Alter Instances Table

Add slave_of Column to Instances Table (+ Constraint + Index):

ALTER TABLE nodes ADD COLUMN slave_of VARCHAR(36) DEFAULT NULL;
KEY "slave_of" ("slave_of"),
CONSTRAINT "instances_ibfk_3" FOREIGN KEY ("slave_of") REFERENCES "instances" ("id")


Alter Other Tables

Add node_id column to the following tables:

  • agent_heartbeats
  • backups
  • conductor_lastseen
  • root_enabled_history
  • security_group_instance_associations
  • service_statuses
  • usage_events


ALTER TABLE <table> ADD COLUMN node_id VARCHAR(36) DEFAULT NULL;
KEY "node_id" ("node_id"),
CONSTRAINT "<table>_ibfk_<num>" FOREIGN KEY ("node_id") REFERENCES "nodes" ("id")


TaskManager

  • add node_id to /etc/guest_info (if it's a node in a cluster). guest_id remains as-is.
  • for-loop create each node.
  • poll until all nodes are active.
  • for each node: use trove/nova to get ip/hostname
  • for couchbase:
    • send ip/hostname list via rpc cast to guest
  • for cassandra:
    • send seed ip list via rpc cast to guest seed nodes, one by one (polling on REBOOT => ACTIVE), then to rest of nodes.
  • for mongodb:
    • send ip/hostname list via rpc cast to guest that is the db.isMaster()


Guest

  • update heartbeat payload ( heartbeat(guest_id, payload, sent) ) from {"service_status": "<status>"} to {"service_status": "<status>", "node_id": "<node-id>"}
  • add method to each datastore guest manager for handling ip/hostname list


Conductor

  • update heartbeat logic to update the nodes table (node status)


Capabilities


A capability might be supported for a datastore-version for standalone instances, but not for clusters.
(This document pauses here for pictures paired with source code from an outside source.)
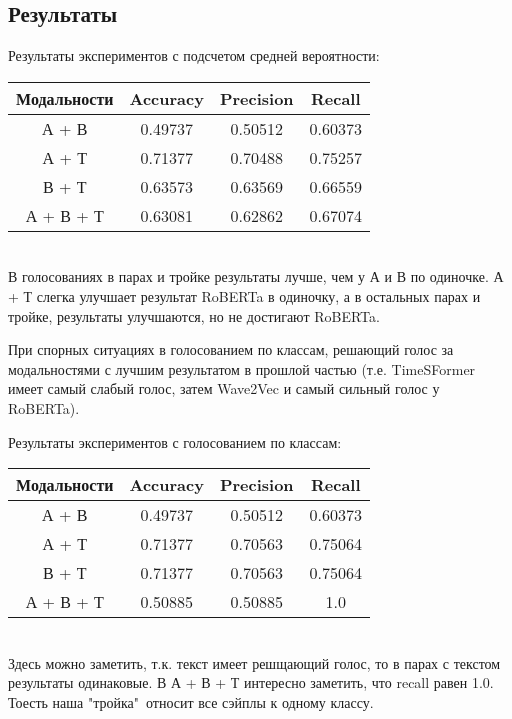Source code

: \documentclass[PMI,VKR]{HSEUniversity}
\begin{document}
\subsection{Результаты}

Результаты экспериментов с подсчетом средней вероятности: \\

\begin{center}
\begin{tabular}{ |c||c|c|c| }
     \hline
      Модальности & Accuracy & Precision & Recall \\
     \hline
      А + В & 0.49737 & 0.50512 & 0.60373 \\
      А + Т & 0.71377 & 0.70488 & 0.75257 \\
      В + Т & 0.63573 & 0.63569 & 0.66559 \\
      А + В + Т & 0.63081 & 0.62862 & 0.67074 \\
     \hline
\end{tabular} 
\end{center} \\

В голосованиях в парах и тройке результаты лучше, чем у А и В по одиночке.
А + Т слегка улучшает результат RoBERTa в одиночку, а в остальных парах и тройке, результаты улучшаются, но не достигают RoBERTa.


При спорных ситуациях в голосованием по классам, решающий голос за модальностями с лучшим результатом в прошлой частью (т.е. TimeSFormer имеет самый слабый голос, затем Wave2Vec и самый сильный голос у RoBERTa).

Результаты экспериментов с голосованием по классам: \\

\begin{center}
\begin{tabular}{ |c||c|c|c|}
     \hline
      Модальности & Accuracy & Precision & Recall \\
     \hline
      А + В & 0.49737 & 0.50512 & 0.60373 \\
      А + Т & 0.71377 & 0.70563 & 0.75064 \\
      В + Т & 0.71377 & 0.70563 & 0.75064 \\
      А + В + Т & 0.50885 & 0.50885 & 1.0 \\
    \hline
\end{tabular}
\end{center} \\

Здесь можно заметить, т.к. текст имеет решщающий голос, то в парах с текстом результаты одинаковые. 
В А + В + Т интересно заметить, что recall равен 1.0. Тоесть наша "тройка"\ относит все сэйплы к одному классу.
\end{document}
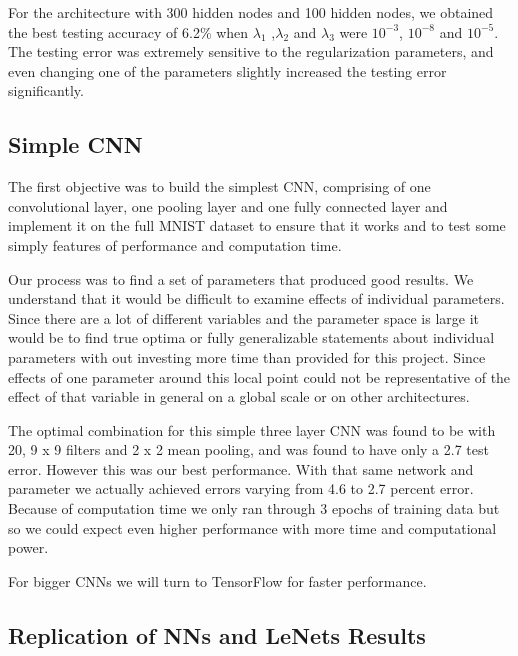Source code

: \documentclass[12pt, twocolumn]{article}
\begin{document}
For the architecture with 300 hidden nodes and 100 hidden nodes, we obtained the best testing accuracy of 6.2\% when $\lambda_1$ ,$\lambda_2$ and $\lambda_3$ were $10^{-3}$, $10^{-8}$ and $10^{-5}$. The testing error was extremely sensitive to  the regularization parameters, and even changing one of the parameters slightly increased the testing error significantly. 

\subsection{Simple CNN}
The first objective was to build the simplest CNN, comprising of one convolutional layer, one pooling layer and one fully connected layer and implement it on the full MNIST dataset to ensure that it works and to test some simply features of performance and computation time.  

Our process was to find a set of parameters that produced good results. We understand that it would be difficult to examine effects of individual parameters. Since there are a lot of different variables and the parameter space is large it would be to find true optima or fully generalizable statements about individual parameters with out investing more time than provided for this project. Since effects of one parameter around this local point could not be representative of the effect of that variable in general on a global scale or on other architectures. 

The optimal combination for this simple three layer CNN was found to be with 20, 9 x 9 filters and 2 x 2 mean pooling, and was found to have only a 2.7 test error. However this was our best performance. With that same network and parameter we actually achieved errors varying from 4.6 to 2.7 percent error. Because of computation time we only ran through 3 epochs of training data but so we could expect even  higher performance with more time and computational power. 


For bigger CNNs we will turn to TensorFlow for faster performance. 
\subsection{Replication of NNs and LeNets Results}
\end{document}
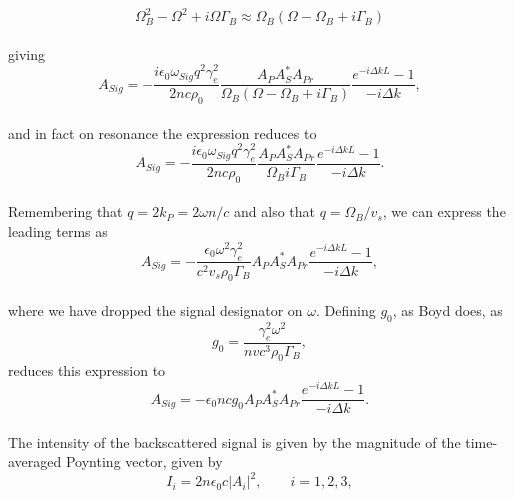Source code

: \documentclass[%
  reprint,
  superscriptaddress,
  amsmath,amssymb,
  aps,
  prapplied,
]{revtex4-2}
\begin{document}
\\
\begin{equation}
\Omega_{B}^{2} - \Omega^{2} + i\Omega\Gamma_{B} \approx \Omega_{B}(\Omega - \Omega_{B} + i\Gamma_{B})
\end{equation}
\\
giving
\\
\begin{equation}
  A_{Sig} = -\frac{i\epsilon_{0}\omega_{Sig}q^{2}\gamma_{e}^{2}}{2nc\rho_{0}}\frac{A_{P}A_{S}^{*}A_{Pr}}{\Omega_{B}(\Omega - \Omega_{B} + i\Gamma_{B})} \frac{e^{-i\Delta kL} - 1}{-i\Delta k},
  \label{eq:resonance}
\end{equation}
\\
and in fact on resonance the expression reduces to
\\
\begin{equation}
  A_{Sig} = -\frac{i\epsilon_{0}\omega_{Sig}q^{2}\gamma_{e}^{2}}{2nc\rho_{0}}\frac{A_{P}A_{S}^{*}A_{Pr}}{\Omega_{B}i\Gamma_{B}} \frac{e^{-i\Delta kL} - 1}{-i\Delta k}.
\end{equation}
\\
Remembering that $q = 2k_{P} = 2\omega n/c$ and also that $q = \Omega_{B}/v_{s}$, we can express the leading terms as
\\
\begin{equation}
  A_{Sig} = -\frac{\epsilon_{0}\omega^{2}\gamma_{e}^{2}}{c^{2}v_{s}\rho_{0}\Gamma_{B}}A_{P}A_{S}^{*}A_{Pr} \frac{e^{-i\Delta kL} - 1}{-i\Delta k},
\end{equation}
\\
where we have dropped the signal designator on $\omega$. Defining $g_{0}$, as Boyd does, as
\\
\begin{equation}
  g_{0} = \frac{\gamma_{e}^{2}\omega^{2}}{nvc^{3}\rho_{0}\Gamma_{B}},
\end{equation}
reduces this expression to
\\
\begin{equation}
  A_{Sig} = -\epsilon_{0}ncg_{0}A_{P}A_{S}^{*}A_{Pr} \frac{e^{-i\Delta kL} - 1}{-i\Delta k}.
\end{equation}
\\
The intensity of the backscattered signal is given by the magnitude of the time-averaged Poynting vector, given by
\\
\begin{equation}
  I_{i} = 2n\epsilon_{0}c|A_{i}|^{2}, \qquad i = 1,2,3,
\end{equation}
\\
\end{document}
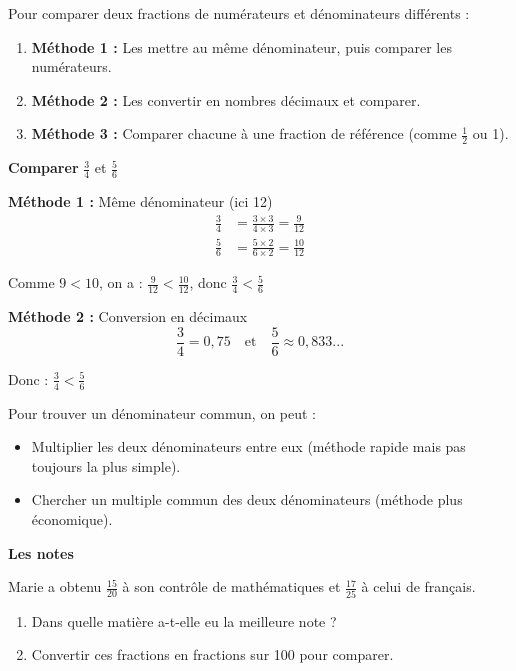 \begin{methodebox}
	Pour comparer deux fractions de numérateurs et dénominateurs différents :
	\begin{enumerate}
		\item \textbf{Méthode 1 :} Les mettre au même dénominateur, puis comparer les numérateurs.
		\item \textbf{Méthode 2 :} Les convertir en nombres décimaux et comparer.
		\item \textbf{Méthode 3 :} Comparer chacune à une fraction de référence (comme $\frac{1}{2}$ ou 1).
	\end{enumerate}
\end{methodebox}

\begin{examplebox}
	\textbf{Comparer} $\frac{3}{4}$ et $\frac{5}{6}$
	
	\textbf{Méthode 1 :} Même dénominateur (ici 12)
	\begin{align*}
		\frac{3}{4} &= \frac{3 \times 3}{4 \times 3} = \frac{9}{12}\\
		\frac{5}{6} &= \frac{5 \times 2}{6 \times 2} = \frac{10}{12}
	\end{align*}
	
	Comme $9 < 10$, on a : $\frac{9}{12} < \frac{10}{12}$, donc $\frac{3}{4} < \frac{5}{6}$
	
	\medskip
	
	\textbf{Méthode 2 :} Conversion en décimaux
	$$\frac{3}{4} = 0,75 \quad \text{et} \quad \frac{5}{6} \approx 0,833...$$
	
	Donc : $\frac{3}{4} < \frac{5}{6}$
\end{examplebox}

\begin{astucebox}
	Pour trouver un dénominateur commun, on peut :
	\begin{itemize}
		\item Multiplier les deux dénominateurs entre eux (méthode rapide mais pas toujours la plus simple).
		\item Chercher un multiple commun des deux dénominateurs (méthode plus économique).
	\end{itemize}
\end{astucebox}

\begin{applicationbox}
	\textbf{Les notes}
	
	Marie a obtenu $\frac{15}{20}$ à son contrôle de mathématiques et $\frac{17}{25}$ à celui de français.
	
	\begin{enumerate}[label=\alph*)]
		\item Dans quelle matière a-t-elle eu la meilleure note ?
		\item Convertir ces fractions en fractions sur 100 pour comparer.
	\end{enumerate}
\end{applicationbox}

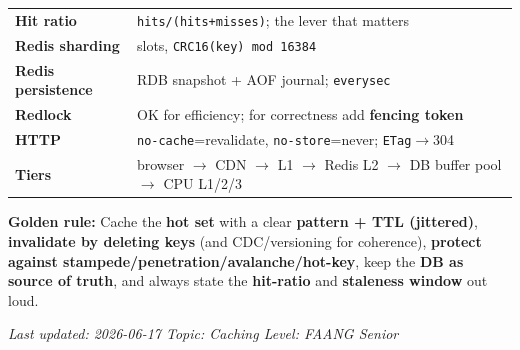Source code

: \documentclass[11pt]{article}
\begin{document}
\begin{longtable}[]{@{}
  >{\raggedright\arraybackslash}p{}
  >{\raggedright\arraybackslash}p{}@{}}
\textbf{Hit ratio} & \texttt{hits/(hits+misses)}; the lever that matters \\
\rowcolor{zebra}
\textbf{Redis sharding} & 16384 slots, \texttt{CRC16(key)\ mod\ 16384} \\
\textbf{Redis persistence} & RDB snapshot + AOF journal; \texttt{everysec} \\
\rowcolor{zebra}
\textbf{Redlock} & OK for efficiency; for correctness add \textbf{fencing token} \\
\textbf{HTTP} & \texttt{no-cache}=revalidate, \texttt{no-store}=never; \texttt{ETag}\(\rightarrow\)304 \\
\rowcolor{zebra}
\textbf{Tiers} & browser \(\rightarrow\) CDN \(\rightarrow\) L1 \(\rightarrow\) Redis L2 \(\rightarrow\) DB buffer pool \(\rightarrow\) CPU L1/2/3 \\
\end{longtable}

\textbf{Golden rule:} Cache the \textbf{hot set} with a clear \textbf{pattern + TTL (jittered)}, \textbf{invalidate by deleting keys} (and CDC/versioning for coherence), \textbf{protect against stampede/penetration/avalanche/hot-key}, keep the \textbf{DB as source of truth}, and always state the \textbf{hit-ratio} and \textbf{staleness window} out loud.

\emph{Last updated: 2026-06-17 \textbar{} Topic: Caching \textbar{} Level: FAANG Senior}
\end{document}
Therefore, the capability tables must be amended to include a cluster-enabled flag.

ALTER TABLE capabilities ADD COLUMN enabled_cluster TINYINT(1) DEFAULT NULL;
ALTER TABLE capability_overrides ADD COLUMN enabled_cluster TINYINT(1) DEFAULT NULL;

The following capabilities should have enabled_cluster set to false for the first iteration of clusters:

  • backup-create + list-instance
  • configuration-attach + detach + instances
  • resize-<all>
  • database-<all>
  • root-<all>
  • secgroup-<all>
  • user-<all>


Configuration Groups


Introduce read_only and hidden Parameters

Need to introduce two additional attributes for configuration group parameters: read_only and hidden.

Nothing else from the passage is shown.